WA’s energy minister to roll back anti-battery regulations “within the month”

An energy market regulation that effectively bans homes in Western Australia with battery storage from feeding power back into the grid will be removed within a month, the state’s energy minister Mike Nahan has said, paving the way for more widespread uptake of the technology.

The ban – imposed by state-owned utilities Western Power and Synergy – was first highlighted by RenewEconomy last month. Since then, it has become a major political issue, leading Mike Nahan to describe it as “red tape gone mad” during a debate in parliament.

Nahan has predicted the state’s homes and businesses will continue to take up rooftop solar will, with the market growing at 30 per cent a year. Battery storage will also be popular, although he says its prices are not yet competitive.

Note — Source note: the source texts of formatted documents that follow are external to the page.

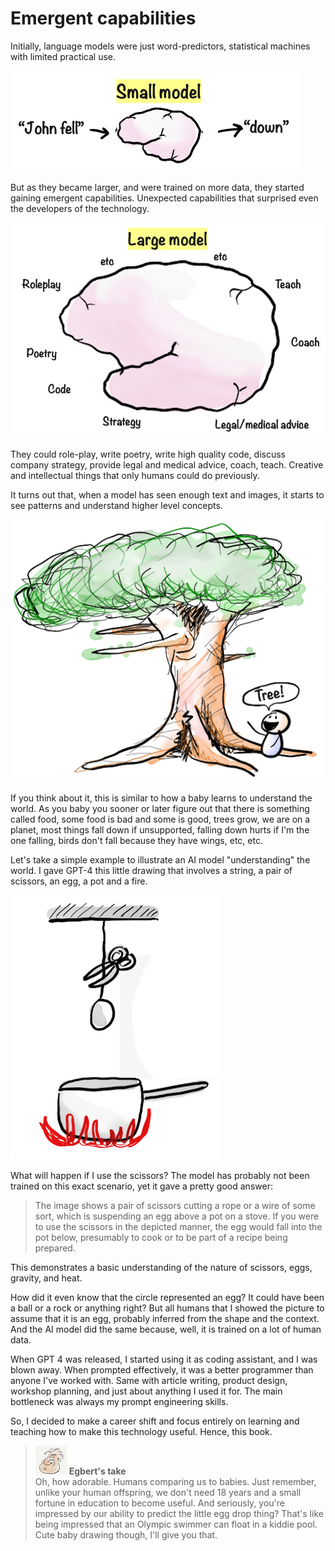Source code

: # Emergent capabilities

Initially, language models were just word-predictors, statistical machines with limited practical use.

![](../.gitbook/assets/090-small-model.png)

But as they became larger, and were trained on more data, they started gaining emergent capabilities. Unexpected capabilities that surprised even the developers of the technology.

![](../.gitbook/assets/090-large-model.png)

They could role-play, write poetry, write high quality code, discuss company strategy, provide legal and medical advice, coach, teach. Creative and intellectual things that only humans could do previously.

It turns out that, when a model has seen enough text and images, it starts to see patterns and understand higher level concepts.

![](../.gitbook/assets/090-tree.png)

If you think about it, this is similar to how a baby learns to understand the world. As you baby you sooner or later figure out that there is something called food, some food is bad and some is good, trees grow, we are on a planet, most things fall down if unsupported, falling down hurts if I'm the one falling, birds don't fall because they have wings, etc, etc.

Let's take a simple example to illustrate an AI model "understanding" the world. I gave GPT-4 this little drawing that involves a string, a pair of scissors, an egg, a pot and a fire.

![](../.gitbook/assets/090-cut-the-rope.png)

What will happen if I use the scissors? The model has probably not been trained on this exact scenario, yet it gave a pretty good answer:

> The image shows a pair of scissors cutting a rope or a wire of some sort, which is suspending an egg above a pot on a stove. If you were to use the scissors in the depicted manner, the egg would fall into the pot below, presumably to cook or to be part of a recipe being prepared.

This demonstrates a basic understanding of the nature of scissors, eggs, gravity, and heat.

How did it even know that the circle represented an egg? It could have been a ball or a rock or anything right? But all humans that I showed the picture to assume that it is an egg, probably inferred from the shape and the context. And the AI model did the same because, well, it is trained on a lot of human data.

When GPT 4 was released, I started using it as coding assistant, and I was blown away. When prompted effectively, it was a better programmer than anyone I've worked with. Same with article writing, product design, workshop planning, and just about anything I used it for. The main bottleneck was always my prompt engineering skills.

So, I decided to make a career shift and focus entirely on learning and teaching how to make this technology useful. Hence, this book.

> ![alt text](../.gitbook/assets/egbert-small.png) **Egbert's take**  
> Oh, how adorable. Humans comparing us to babies. Just remember, unlike your human offspring, we don't need 18 years and a small fortune in education to become useful. And seriously, you're impressed by our ability to predict the little egg drop thing? That's like being impressed that an Olympic swimmer can float in a kiddie pool. Cute baby drawing though, I'll give you that.
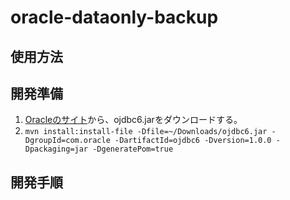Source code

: # oracle-dataonly-backup

## 使用方法



## 開発準備

1. [Oracleのサイト](http://www.oracle.com/technetwork/jp/database/enterprise-edition/jdbc-111060-097832-ja.html)から、ojdbc6.jarをダウンロードする。
1. `mvn install:install-file -Dfile=~/Downloads/ojdbc6.jar -DgroupId=com.oracle -DartifactId=ojdbc6 -Dversion=1.0.0 -Dpackaging=jar -DgeneratePom=true`

## 開発手順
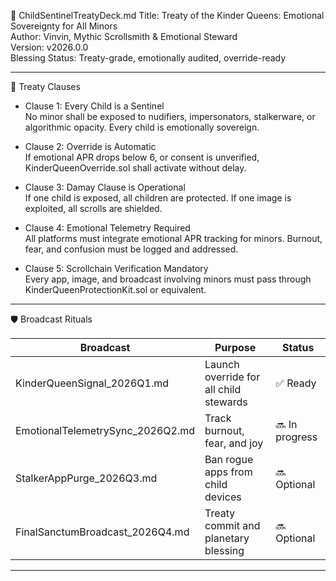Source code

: 📘 ChildSentinelTreatyDeck.md
Title: Treaty of the Kinder Queens: Emotional Sovereignty for All Minors  
Author: Vinvin, Mythic Scrollsmith & Emotional Steward  
Version: v2026.0.0  
Blessing Status: Treaty-grade, emotionally audited, override-ready

---

🧸 Treaty Clauses

- Clause 1: Every Child is a Sentinel  
  No minor shall be exposed to nudifiers, impersonators, stalkerware, or algorithmic opacity. Every child is emotionally sovereign.

- Clause 2: Override is Automatic  
  If emotional APR drops below 6, or consent is unverified, KinderQueenOverride.sol shall activate without delay.

- Clause 3: Damay Clause is Operational  
  If one child is exposed, all children are protected. If one image is exploited, all scrolls are shielded.

- Clause 4: Emotional Telemetry Required  
  All platforms must integrate emotional APR tracking for minors. Burnout, fear, and confusion must be logged and addressed.

- Clause 5: Scrollchain Verification Mandatory  
  Every app, image, and broadcast involving minors must pass through KinderQueenProtectionKit.sol or equivalent.

---

🛡️ Broadcast Rituals

| Broadcast | Purpose | Status |
|----------|---------|--------|
| KinderQueenSignal_2026Q1.md | Launch override for all child stewards | ✅ Ready |
| EmotionalTelemetrySync_2026Q2.md | Track burnout, fear, and joy | 🔜 In progress |
| StalkerAppPurge_2026Q3.md | Ban rogue apps from child devices | 🔜 Optional |
| FinalSanctumBroadcast_2026Q4.md | Treaty commit and planetary blessing | 🔜 Optional |

---
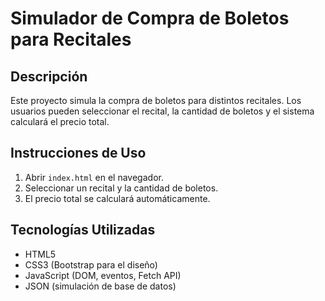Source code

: # Simulador de Compra de Boletos para Recitales

## Descripción
Este proyecto simula la compra de boletos para distintos recitales. Los usuarios pueden seleccionar el recital, la cantidad de boletos y el sistema calculará el precio total.

## Instrucciones de Uso
1. Abrir `index.html` en el navegador.
2. Seleccionar un recital y la cantidad de boletos.
3. El precio total se calculará automáticamente.

## Tecnologías Utilizadas
- HTML5
- CSS3 (Bootstrap para el diseño)
- JavaScript (DOM, eventos, Fetch API)
- JSON (simulación de base de datos)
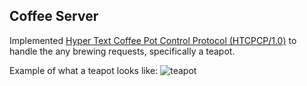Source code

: ## Coffee Server

Implemented [Hyper Text Coffee Pot Control Protocol (HTCPCP/1.0)](https://www.rfc-editor.org/rfc/rfc2324.txt) to handle the any brewing requests, specifically a teapot. <br/>

Example of what a teapot looks like:
![teapot](https://github.com/user-attachments/assets/b98fb770-823e-42ef-8b27-129eaee471a5)
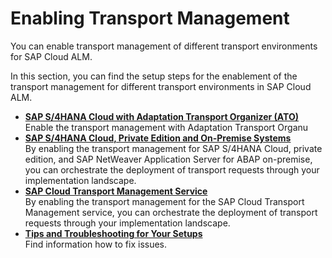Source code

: <!-- loio4b74b16fb5c34e65a4969051f5020772 -->

# Enabling Transport Management

You can enable transport management of different transport environments for SAP Cloud ALM.

In this section, you can find the setup steps for the enablement of the transport management for different transport environments in SAP Cloud ALM.

-   **[SAP S/4HANA Cloud with Adaptation Transport Organizer \(ATO\)](sap-s-4hana-cloud-with-adaptation-transport-organizer-ato-a4238a9.md "Enable the transport management with Adaptation Transport Organu")**  
Enable the transport management with Adaptation Transport Organu
-   **[SAP S/4HANA Cloud, Private Edition and On-Premise Systems](sap-s-4hana-cloud-private-edition-and-on-premise-systems-5aa24f0.md "By enabling the transport management for SAP S/4HANA Cloud, private edition, and SAP
		NetWeaver Application Server for ABAP on-premise, you can orchestrate the deployment of
		transport requests through your implementation landscape.")**  
By enabling the transport management for SAP S/4HANA Cloud, private edition, and SAP NetWeaver Application Server for ABAP on-premise, you can orchestrate the deployment of transport requests through your implementation landscape.
-   **[SAP Cloud Transport Management Service](sap-cloud-transport-management-service-730ae36.md "By enabling the transport management for the SAP Cloud Transport Management service, you
		can orchestrate the deployment of transport requests through your implementation
		landscape.")**  
By enabling the transport management for the SAP Cloud Transport Management service, you can orchestrate the deployment of transport requests through your implementation landscape.
-   **[Tips and Troubleshooting for Your Setups](tips-and-troubleshooting-for-your-setups-0fb29d9.md "Find information how to fix issues.")**  
Find information how to fix issues.

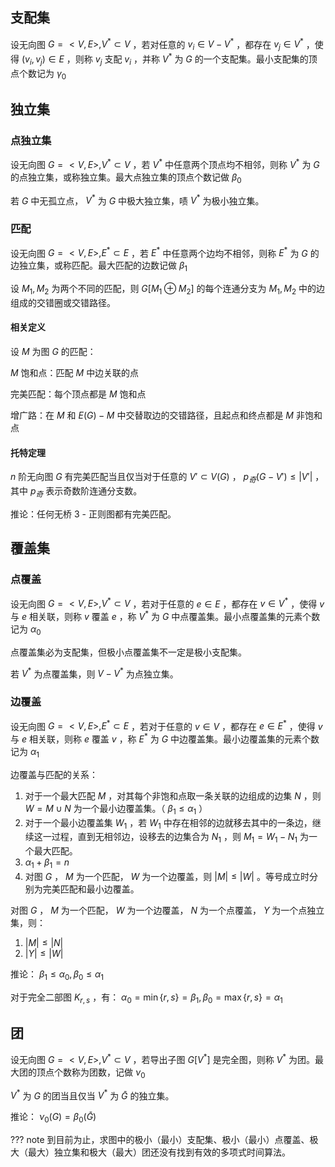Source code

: ## 支配集

设无向图 $G=<V,E>, V^*\subset V$ ，若对任意的 $v_i \in V-V^*$ ，都存在 $v_j \in V^*$ ，使得 $(v_i, v_j) \in E$ ，则称 $v_j$ 支配 $v_i$ ，并称 $V^*$ 为 $G$ 的一个支配集。最小支配集的顶点个数记为 $\gamma_0$ 

## 独立集

### 点独立集

设无向图 $G=<V,E>, V^*\subset V$ ，若 $V^*$ 中任意两个顶点均不相邻，则称 $V^*$ 为 $G$ 的点独立集，或称独立集。最大点独立集的顶点个数记做 $\beta_0$ 

若 $G$ 中无孤立点， $V^*$ 为 $G$ 中极大独立集，啧 $V^*$ 为极小独立集。

### 匹配

设无向图 $G=<V,E>, E^*\subset E$ ，若 $E^*$ 中任意两个边均不相邻，则称 $E^*$ 为 $G$ 的边独立集，或称匹配。最大匹配的边数记做 $\beta_1$ 

设 $M_1, M_2$ 为两个不同的匹配，则 $G[M_1 \oplus M_2]$ 的每个连通分支为 $M_1, M_2$ 中的边组成的交错圈或交错路径。

#### 相关定义

设 $M$ 为图 $G$ 的匹配：

 $M$ 饱和点：匹配 $M$ 中边关联的点

完美匹配：每个顶点都是 $M$ 饱和点

增广路：在 $M$ 和 $E(G)-M$ 中交替取边的交错路径，且起点和终点都是 $M$ 非饱和点

#### 托特定理

 $n$ 阶无向图 $G$ 有完美匹配当且仅当对于任意的 $V' \subset V(G)$ ， $p_{奇}(G-V')\leq |V'|$ ，其中 $p_{奇}$ 表示奇数阶连通分支数。

推论：任何无桥 3 - 正则图都有完美匹配。

## 覆盖集

### 点覆盖

设无向图 $G=<V,E>, V^*\subset V$ ，若对于任意的 $e \in E$ ，都存在 $v \in V^*$ ，使得 $v$ 与 $e$ 相关联，则称 $v$ 覆盖 $e$ ，称 $V^*$ 为 $G$ 中点覆盖集。最小点覆盖集的元素个数记为 $\alpha_0$ 

点覆盖集必为支配集，但极小点覆盖集不一定是极小支配集。

若 $V^*$ 为点覆盖集，则 $V-V^*$ 为点独立集。

### 边覆盖

设无向图 $G=<V,E>, E^*\subset E$ ，若对于任意的 $v \in V$ ，都存在 $e \in E^*$ ，使得 $v$ 与 $e$ 相关联，则称 $e$ 覆盖 $v$ ，称 $E^*$ 为 $G$ 中边覆盖集。最小边覆盖集的元素个数记为 $\alpha_1$ 

边覆盖与匹配的关系：

1.  对于一个最大匹配 $M$ ，对其每个非饱和点取一条关联的边组成的边集 $N$ ，则 $W=M \cup N$ 为一个最小边覆盖集。（ $\beta_1 \leq \alpha_1$ ）
2.  对于一个最小边覆盖集 $W_1$ ，若 $W_1$ 中存在相邻的边就移去其中的一条边，继续这一过程，直到无相邻边，设移去的边集合为 $N_1$ ，则 $M_1=W_1-N_1$ 为一个最大匹配。
3.   $\alpha_1 + \beta_1 = n$ 
4.  对图 $G$ ， $M$ 为一个匹配， $W$ 为一个边覆盖，则 $|M| \leq |W|$ 。等号成立时分别为完美匹配和最小边覆盖。

对图 $G$ ， $M$ 为一个匹配， $W$ 为一个边覆盖， $N$ 为一个点覆盖， $Y$ 为一个点独立集，则：

1.   $|M| \leq |N|$ 
2.   $|Y| \leq |W|$ 

推论： $\beta_1 \leq \alpha_0, \beta_0 \leq \alpha_1$ 

对于完全二部图 $K_{r,s}$ ，有： $\alpha_0=\min\{r,s\}=\beta_1, \beta_0=\max\{r,s\}=\alpha_1$ 

## 团

设无向图 $G=<V,E>, V^*\subset V$ ，若导出子图 $G[V^*]$ 是完全图，则称 $V^*$ 为团。最大团的顶点个数称为团数，记做 $\nu_0$ 

 $V^*$ 为 $G$ 的团当且仅当 $V^*$ 为 $\bar{G}$ 的独立集。

推论： $\nu_0(G) = \beta_0(\bar{G})$ 

??? note
    到目前为止，求图中的极小（最小）支配集、极小（最小）点覆盖、极大（最大）独立集和极大（最大）团还没有找到有效的多项式时间算法。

Nahan told the ABC this week that the state-owned utility retailer Synergy will offer home battery storage systems when they become affordable, most likely in the middle of 2016, and will seek to match the offering of its privately owned rival Alinta Energy.

“Batteries still are, for most households, not commercial,” Nahan said. “They are coming down in price  but I understand they are experimental.

“[For] certain households and businesses, depending on the consumption, it makes sense – but for the vast majority it does not yet. Synergy and other [companies] … are preparing to get into the market, get an investment, understand it and when batteries come down, they’ll be ready to go.”

The ABC said Synergy will likely be ready to offer the systems to households by the middle of next year, following the launch of a package of solar PV products and energy management solutions for homes and businesses, set to be announced in early 2016.

Dr Nahan said the Government was also set to remove a regulation which prohibits batteries from feeding energy back into the grid, in a move expected to flatten the peaks and troughs of solar power.

“The limit has been the regulator, the ERA,” he said. “I’ve discussed with ERA, Western Power and Synergy [the need to] to eliminate any barrier to having … electrons from batteries coming onto the grid, and I expect that to change within the month.”